For decades, the World Bank ignored the existence of lesbian, gay, bisexual, transgender, intersex, and queer (LGBTIQ) people. For the first couple decades of its existence, it also largely ignored women. As Bank policy has evolved, so has its attention to women and gender. This year, the Bank is proposing a new gender strategy that could make a huge difference in the lives of LGBTIQ people. In its comments to the Bank about the new strategy, Outright International and other groups made recommendations to accelerate this evolution toward broader inclusion of LGBTIQ people.
From the 1970s to the 1990s, the Bank began looking at issues of women in development out of a concern that women were not benefitting equally from growth and that development policy was not accounting for the role of women in the economy. In the 1990s, the focus on women broadened to include greater attention to the social structures that marginalized women, policies that sought to mainstream gender issues into other thematic priorities, and a stream of economic research regarding the impact of gender inequality on economic growth.
In the recently released draft gender strategy, meant to guide the Bank's work through 2030, the Bank noted a shift toward a more inclusive focus on all people negatively impacted by gender norms and stigma, including women, girls, men, boys, and LGBTIQ people of all genders. In early December, Outright submitted detailed written comments and recommendations to the Bank about its gender strategy jointly with several US-based groups (Bank Information Center, Foundation Earth, ORAM - Organization for Refuge, Asylum and Migration, and the International Institute on Race, Equality and Human Rights) along with with several LGBTIQ groups in countries represented on the Bank’s executive board (FRI - the Norwegian Organization for Sexual and Gender Diversity, Kaleidoscope Trust (UK), LGBT+ Denmark, and LSVD - The Lesbian and Gay Federation in Germany.

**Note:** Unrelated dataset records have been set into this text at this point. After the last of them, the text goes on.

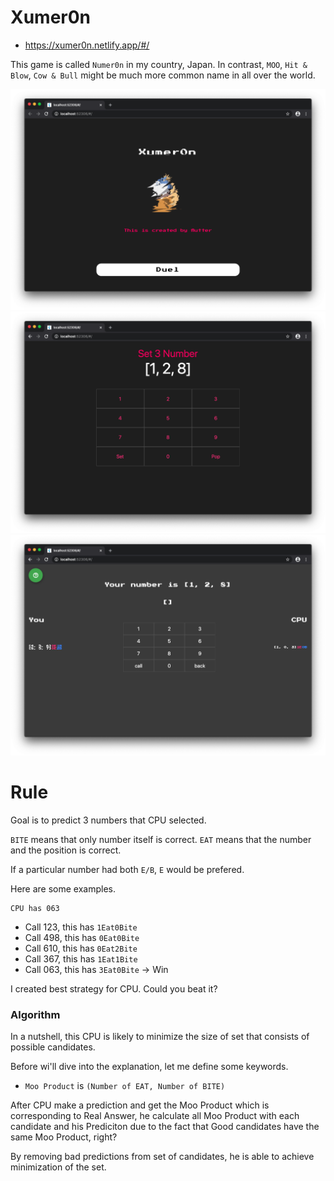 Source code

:# Xumer0n

- https://xumer0n.netlify.app/#/

This game is called `Numer0n` in my country, Japan.
In contrast, `MOO`, `Hit & Blow`, `Cow & Bull` might be much more common name in all over the world.

![a](./assets/a.png)
![b](./assets/b.png)
![c](./assets/c.png)


# Rule

Goal is to predict 3 numbers that CPU selected.

`BITE` means that only number itself is correct.
`EAT` means that the number and the position is correct.

If a particular number had both `E/B`, `E` would be prefered.

Here are some examples.

    CPU has 063

- Call 123, this has `1Eat0Bite`
- Call 498, this has `0Eat0Bite`
- Call 610, this has `0Eat2Bite`
- Call 367, this has `1Eat1Bite`
- Call 063, this has `3Eat0Bite`  -> Win


I created best strategy for CPU. Could you beat it?


### Algorithm

In a nutshell, this CPU is likely to minimize the size of set that consists of possible candidates.

Before wi'll dive into the explanation, let me define some keywords.

- `Moo Product` is `(Number of EAT, Number of BITE)`

After CPU make a prediction and get the Moo Product which is corresponding to Real Answer, he calculate all Moo Product with each candidate and his Prediciton due to the fact that Good candidates have the same Moo Product, right?

By removing bad predictions from set of candidates, he is able to achieve minimization of the set. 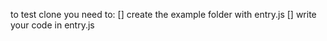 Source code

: to test clone you need to:
                       [] create the example folder with entry.js
                       [] write your code in entry.js
                       
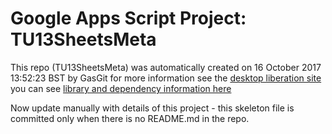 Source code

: # Google Apps Script Project: TU13SheetsMeta
This repo (TU13SheetsMeta) was automatically created on 16 October 2017 13:52:23 BST by GasGit
for more information see the [desktop liberation site](http://ramblings.mcpher.com/Home/excelquirks/drivesdk/gettinggithubready "desktop liberation")
you can see [library and dependency information here](dependencies.md)

Now update manually with details of this project - this skeleton file is committed only when there is no README.md in the repo. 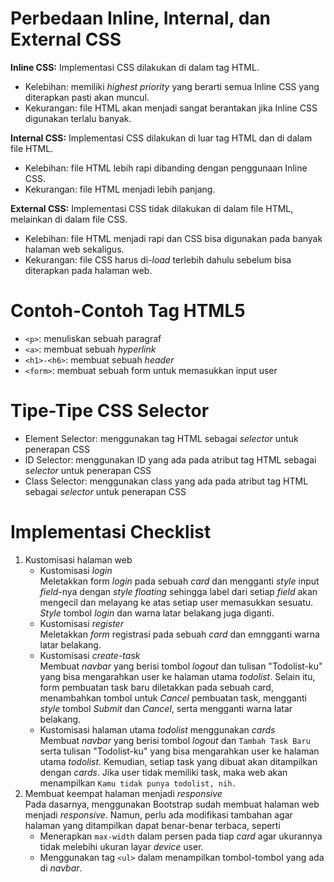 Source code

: # Perbedaan Inline, Internal, dan External CSS
**Inline CSS:** Implementasi CSS dilakukan di dalam tag HTML.
- Kelebihan: memiliki *highest priority* yang berarti semua Inline CSS yang diterapkan pasti akan muncul.
- Kekurangan: file HTML akan menjadi sangat berantakan jika Inline CSS digunakan terlalu banyak.

**Internal CSS:** Implementasi CSS dilakukan di luar tag HTML dan di dalam file HTML.
- Kelebihan: file HTML lebih rapi dibanding dengan penggunaan Inline CSS.
- Kekurangan: file HTML menjadi lebih panjang.

**External CSS:** Implementasi CSS tidak dilakukan di dalam file HTML, melainkan di dalam file CSS.
- Kelebihan: file HTML menjadi rapi dan CSS bisa digunakan pada banyak halaman web sekaligus.
- Kekurangan: file CSS harus di-*load* terlebih dahulu sebelum bisa diterapkan pada halaman web.

# Contoh-Contoh Tag HTML5
- `<p>`: menuliskan sebuah paragraf
- `<a>`: membuat sebuah *hyperlink*
- `<h1>-<h6>`: membuat sebuah *header*
- `<form>`: membuat sebuah form untuk memasukkan input user

# Tipe-Tipe CSS Selector
- Element Selector: menggunakan tag HTML sebagai *selector* untuk penerapan CSS
- ID Selector: menggunakan ID yang ada pada atribut tag HTML sebagai *selector* untuk penerapan CSS
- Class Selector: menggunakan class yang ada pada atribut tag HTML sebagai *selector* untuk penerapan CSS

# Implementasi Checklist
1. Kustomisasi halaman web  
   - Kustomisasi *login*  
     Meletakkan form *login* pada sebuah *card* dan mengganti *style* input *field*-nya dengan *style floating* sehingga label dari setiap *field* akan mengecil dan melayang ke atas setiap user memasukkan sesuatu. *Style* tombol *login* dan warna latar belakang juga diganti.
   - Kustomisasi *register*  
     Meletakkan *form* registrasi pada sebuah *card* dan emngganti warna latar belakang.
   - Kustomisasi *create-task*  
     Membuat *navbar* yang berisi tombol *logout* dan tulisan "Todolist-ku" yang bisa mengarahkan user ke halaman utama *todolist*. Selain itu, form pembuatan task baru diletakkan pada sebuah card, menambahkan tombol untuk *Cancel* pembuatan task, mengganti *style* tombol *Submit* dan *Cancel*, serta mengganti warna latar belakang.
   - Kustomisasi halaman utama *todolist* menggunakan *cards*  
     Membuat *navbar* yang berisi tombol *logout* dan `Tambah Task Baru` serta tulisan "Todolist-ku" yang bisa mengarahkan user ke halaman utama *todolist*. Kemudian, setiap task yang dibuat akan ditampilkan dengan *cards*. Jika user tidak memiliki task, maka web akan menampilkan `Kamu tidak punya todolist, nih.`
2. Membuat keempat halaman menjadi *responsive*  
   Pada dasarnya, menggunakan Bootstrap sudah membuat halaman web menjadi *responsive*. Namun, perlu ada modifikasi tambahan agar halaman yang ditampilkan dapat benar-benar terbaca, seperti
   - Menerapkan `max-width` dalam persen pada tiap *card* agar ukurannya tidak melebihi ukuran layar *device* user.
   - Menggunakan tag `<ul>` dalam menampilkan tombol-tombol yang ada di *navbar*. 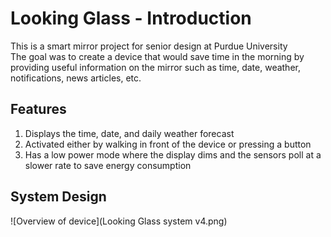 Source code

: # Looking Glass - Introduction
This is a smart mirror project for senior design at Purdue University\
The goal was to create a device that would save time in the morning by providing useful information on the mirror such as time, date, weather, notifications, news articles, etc.

## Features
1. Displays the time, date, and daily weather forecast
2. Activated either by walking in front of the device or pressing a button
3. Has a low power mode where the display dims and the sensors poll at a slower rate to save energy consumption

## System Design
![Overview of device](Looking Glass system v4.png) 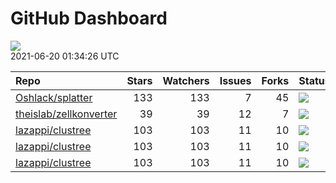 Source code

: GitHub Dashboard
================

![](https://github.com/lazappi/gh-dashboard/workflows/Render%20Status/badge.svg)  
2021-06-20 01:34:26 UTC

| Repo                                                                | Stars | Watchers | Issues | Forks | Status                                                                                                                                                  | Commit                                                                                                                                                                |
| :------------------------------------------------------------------ | ----: | -------: | -----: | ----: | :------------------------------------------------------------------------------------------------------------------------------------------------------ | :-------------------------------------------------------------------------------------------------------------------------------------------------------------------- |
| [Oshlack/splatter](https://github.com/Oshlack/splatter)             |   133 |      133 |      7 |    45 | [![](https://github.com/Oshlack/splatter/workflows/R-CMD-check-bioc/badge.svg)](https://github.com/Oshlack/splatter/actions/runs/859753248)             | <a href="https://github.com/Oshlack/splatter/commit/bef776a105d49621545d237cf671f4de990d8b0d" title="Merge branch 'RELEASE_3_13'">bef776</a>                          |
| [theislab/zellkonverter](https://github.com/theislab/zellkonverter) |    39 |       39 |     12 |     7 | [![](https://github.com/theislab/zellkonverter/workflows/R-CMD-check-bioc/badge.svg)](https://github.com/theislab/zellkonverter/actions/runs/859859261) | <a href="https://github.com/theislab/zellkonverter/commit/eef05c9839ab8bbaa53a087e329023c24454762f" title="Merge remote-tracking branch 'upstream/master'">eef05c</a> |
| [lazappi/clustree](https://github.com/lazappi/clustree)             |   103 |      103 |     11 |    10 | [![](https://github.com/lazappi/clustree/workflows/R-CMD-check/badge.svg)](https://github.com/lazappi/clustree/actions/runs/450958999)                  | <a href="https://github.com/lazappi/clustree/commit/df3f57713c44cf2254aa64f889c4b376cd01e7df" title="Update CI (#68)">df3f57</a>                                      |
| [lazappi/clustree](https://github.com/lazappi/clustree)             |   103 |      103 |     11 |    10 | [![](https://github.com/lazappi/clustree/workflows/pkgdown/badge.svg)](https://github.com/lazappi/clustree/actions/runs/450887969)                      | <a href="https://github.com/lazappi/clustree/commit/887e1d05ecf7dcf22b3beea3b513b8ed287cf47e" title="Run test coverage GHA on ci branch">887e1d</a>                   |
| [lazappi/clustree](https://github.com/lazappi/clustree)             |   103 |      103 |     11 |    10 | [![](https://github.com/lazappi/clustree/workflows/test-coverage/badge.svg)](https://github.com/lazappi/clustree/actions/runs/450959002)                | <a href="https://github.com/lazappi/clustree/commit/df3f57713c44cf2254aa64f889c4b376cd01e7df" title="Update CI (#68)">df3f57</a>                                      |
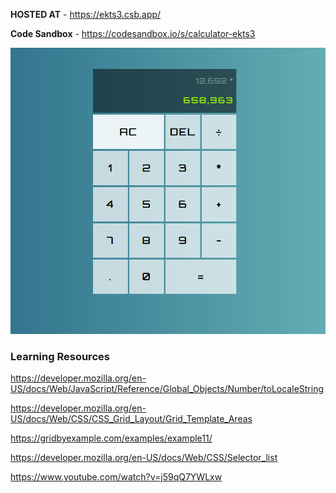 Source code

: **HOSTED AT** -  https://ekts3.csb.app/

**Code Sandbox** - https://codesandbox.io/s/calculator-ekts3

<img src="./screenshot/screenshot1.PNG">

### Learning Resources

https://developer.mozilla.org/en-US/docs/Web/JavaScript/Reference/Global_Objects/Number/toLocaleString

https://developer.mozilla.org/en-US/docs/Web/CSS/CSS_Grid_Layout/Grid_Template_Areas

https://gridbyexample.com/examples/example11/

https://developer.mozilla.org/en-US/docs/Web/CSS/Selector_list

https://www.youtube.com/watch?v=j59qQ7YWLxw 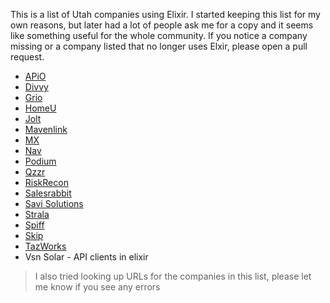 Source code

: This is a list of Utah companies using Elixir.
I started keeping this list for my own reasons, but later had a lot of people ask me for a copy and it seems like something useful for the whole community.
If you notice a company missing or a company listed that no longer uses Elxir, please open a pull request.

* [APiO](https://apio.tech/)
* [Divvy](https://getdivvy.com/)
* [Grio](https://thegrio.com/)
* [HomeU](https://www.homeuyyc.ca/)
* [Jolt](https://www.jolt.com/)
* [Mavenlink](https://www.mavenlink.com/)
* [MX](https://www.mx.com/)
* [Nav](https://www.nav.com/)
* [Podium](https://www.podium.com/)
* [Qzzr](https://www.qzzr.com/)
* [RiskRecon](https://www.riskrecon.com/)
* [Salesrabbit](https://www.salesrabbit.com/)
* [Savi Solutions](https://getsavi.com/)
* [Strala](https://www.strala.com/)
* [Spiff](https://spiff.com/)
* [Skip](https://skipio.com/)
* [TazWorks](https://tazworks.com/)
* Vsn Solar - API clients in elixir

> I also tried looking up URLs for the companies in this list, please let me know if you see any errors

Outright’s first concern is that the strategy document should, as persuasively as possible, make a strong case to borrowers and development agencies that a shift to a broader understanding of harmful gender norms has a firm basis in the Bank’s development priorities. Outright recommended that the new strategy include a thorough review of the many reasons why LGBTIQ inclusion is necessary to achieve development goals.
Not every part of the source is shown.